Я тоже испытывал на себе желание подойти и бездумно смотреть вглубь, не двигаясь. Пропитанная водой повязка, закрывающая нос и рот, спасала от этого — очевидно, наркотического — влияния.
Оми обходилась даже без повязки, а Джоан я строго-настрого запретил сюда подходить.
— Расщелина постепенно двигается, — сообщила мне ведьма. — Фута на три в год, в сторону севера. Иногда она закрывается — так было лет двести назад. Ее не существовало около двадцати лет, потом снова открылась.
Я выложил на краю четыре десятка колышков, пропитанных различными реактивами, и уже на третий день знал примерный состав дыма. В нем были сера, пары ртути, угарный газ, азот, гелий, немного водорода — так мало, чтобы состав не становился горючим.
Мой хронометр оказался здесь беспомощен — иногда он шел быстрее, чем должно, иногда медленнее. Но это меня не смутило — простые солнечные часы работали безотказно, а днем здесь всегда было ясно.

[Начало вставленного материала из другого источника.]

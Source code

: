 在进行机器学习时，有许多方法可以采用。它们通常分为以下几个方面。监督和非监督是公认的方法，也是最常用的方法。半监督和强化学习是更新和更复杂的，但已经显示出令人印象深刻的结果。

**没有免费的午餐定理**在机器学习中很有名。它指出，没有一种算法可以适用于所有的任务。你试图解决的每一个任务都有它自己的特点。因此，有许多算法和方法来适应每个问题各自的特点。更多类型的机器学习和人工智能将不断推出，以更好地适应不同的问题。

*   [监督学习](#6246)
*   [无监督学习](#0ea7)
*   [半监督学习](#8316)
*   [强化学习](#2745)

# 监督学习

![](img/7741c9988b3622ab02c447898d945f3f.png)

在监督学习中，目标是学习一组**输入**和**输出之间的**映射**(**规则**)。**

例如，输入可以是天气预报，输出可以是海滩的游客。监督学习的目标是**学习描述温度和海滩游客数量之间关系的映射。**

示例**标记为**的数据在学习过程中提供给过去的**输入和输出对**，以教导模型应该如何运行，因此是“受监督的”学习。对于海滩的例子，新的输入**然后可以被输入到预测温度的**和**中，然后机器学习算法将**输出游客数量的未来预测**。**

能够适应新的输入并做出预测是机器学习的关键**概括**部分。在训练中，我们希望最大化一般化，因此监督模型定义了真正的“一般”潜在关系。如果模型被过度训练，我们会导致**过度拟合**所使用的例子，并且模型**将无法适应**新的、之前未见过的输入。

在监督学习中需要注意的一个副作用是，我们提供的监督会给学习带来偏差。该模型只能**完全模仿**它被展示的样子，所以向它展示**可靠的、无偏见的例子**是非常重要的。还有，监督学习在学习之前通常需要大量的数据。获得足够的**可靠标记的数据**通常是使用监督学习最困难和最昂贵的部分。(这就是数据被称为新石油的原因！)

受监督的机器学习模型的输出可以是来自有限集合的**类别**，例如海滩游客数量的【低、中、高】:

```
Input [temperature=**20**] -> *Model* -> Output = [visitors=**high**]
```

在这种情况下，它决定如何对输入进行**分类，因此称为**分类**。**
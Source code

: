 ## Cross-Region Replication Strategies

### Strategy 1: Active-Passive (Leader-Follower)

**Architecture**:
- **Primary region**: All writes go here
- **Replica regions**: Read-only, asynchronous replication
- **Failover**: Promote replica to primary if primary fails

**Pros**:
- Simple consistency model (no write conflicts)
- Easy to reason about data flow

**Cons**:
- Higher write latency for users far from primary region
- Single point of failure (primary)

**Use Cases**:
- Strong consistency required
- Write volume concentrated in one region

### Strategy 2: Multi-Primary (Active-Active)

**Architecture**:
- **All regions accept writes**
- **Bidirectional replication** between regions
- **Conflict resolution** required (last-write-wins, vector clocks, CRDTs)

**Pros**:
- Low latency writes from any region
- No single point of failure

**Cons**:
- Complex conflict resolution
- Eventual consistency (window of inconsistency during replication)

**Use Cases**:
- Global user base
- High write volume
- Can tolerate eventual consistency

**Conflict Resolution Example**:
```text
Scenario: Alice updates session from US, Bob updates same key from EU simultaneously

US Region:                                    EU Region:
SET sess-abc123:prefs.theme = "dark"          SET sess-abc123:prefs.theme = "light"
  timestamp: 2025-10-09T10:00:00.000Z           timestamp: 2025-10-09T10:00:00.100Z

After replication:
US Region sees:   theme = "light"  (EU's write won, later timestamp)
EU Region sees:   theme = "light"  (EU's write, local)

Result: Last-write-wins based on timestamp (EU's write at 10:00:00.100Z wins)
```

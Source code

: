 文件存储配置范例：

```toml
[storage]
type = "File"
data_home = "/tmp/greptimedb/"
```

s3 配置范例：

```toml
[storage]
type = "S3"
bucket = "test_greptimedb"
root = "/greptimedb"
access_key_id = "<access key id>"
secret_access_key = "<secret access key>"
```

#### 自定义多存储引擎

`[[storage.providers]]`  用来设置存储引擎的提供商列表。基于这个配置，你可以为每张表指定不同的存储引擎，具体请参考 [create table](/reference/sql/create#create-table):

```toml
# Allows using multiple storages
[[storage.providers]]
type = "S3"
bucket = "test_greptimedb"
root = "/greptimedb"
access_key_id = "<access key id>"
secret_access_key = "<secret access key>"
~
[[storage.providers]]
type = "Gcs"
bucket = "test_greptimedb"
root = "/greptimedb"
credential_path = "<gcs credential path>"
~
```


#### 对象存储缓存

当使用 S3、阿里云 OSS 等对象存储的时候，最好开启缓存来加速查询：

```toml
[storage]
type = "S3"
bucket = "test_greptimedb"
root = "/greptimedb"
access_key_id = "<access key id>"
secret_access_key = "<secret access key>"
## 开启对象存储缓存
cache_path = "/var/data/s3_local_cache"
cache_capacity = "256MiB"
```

Я ставил опыты и записывал все результаты в дневник. Пищу и для меня, и для Оми готовила Джоан — неожиданно в ней раскрылся немалый женский талант. Она стирала и готовила еду, прибиралась в хижине и явно получала от этого удовольствие. В Лондоне у нее не было ни единого шанса на то, чтобы оказаться на кухне или на реке со стиральной доской в руках. Здесь же этим могли заниматься или я, или Оми, или моя дочь. Проще всего к этому относилась Джоан, ведь опыты и дневник наблюдений поглощали большую часть моего времени. Оми тоже делала что-то — выкладывала птичьи кости, напевала, иногда разрисовывала глиной себе ноги или руки. Я подозревал, что она тоже занимается исследовательской деятельностью — только результат, к которому она стремилась, был не научным, а магическим.
Я привык к ее манере ходить голой, хотя не могу сказать, что это не будоражило меня. Анна, моя жена, неохотно исполняла супружеский долг, а на данный момент прошло уже больше трех месяцев, как она уехала.
На четвертый день под вечер, когда Джоан уснула, а я вымачивал химический карандаш в воде, чтобы он лучше писал, Оми подошла и прямо сказала:
— Не стоит так отчаянно терпеть. Ты мужчина, я женщина, и на полсотни миль вокруг нет никого другого ни для тебя, ни для меня.
— Должен отметить, что я женат, — ответил я, хотя даже для меня было совершенно очевидно, что здесь и сейчас это не имеет значения.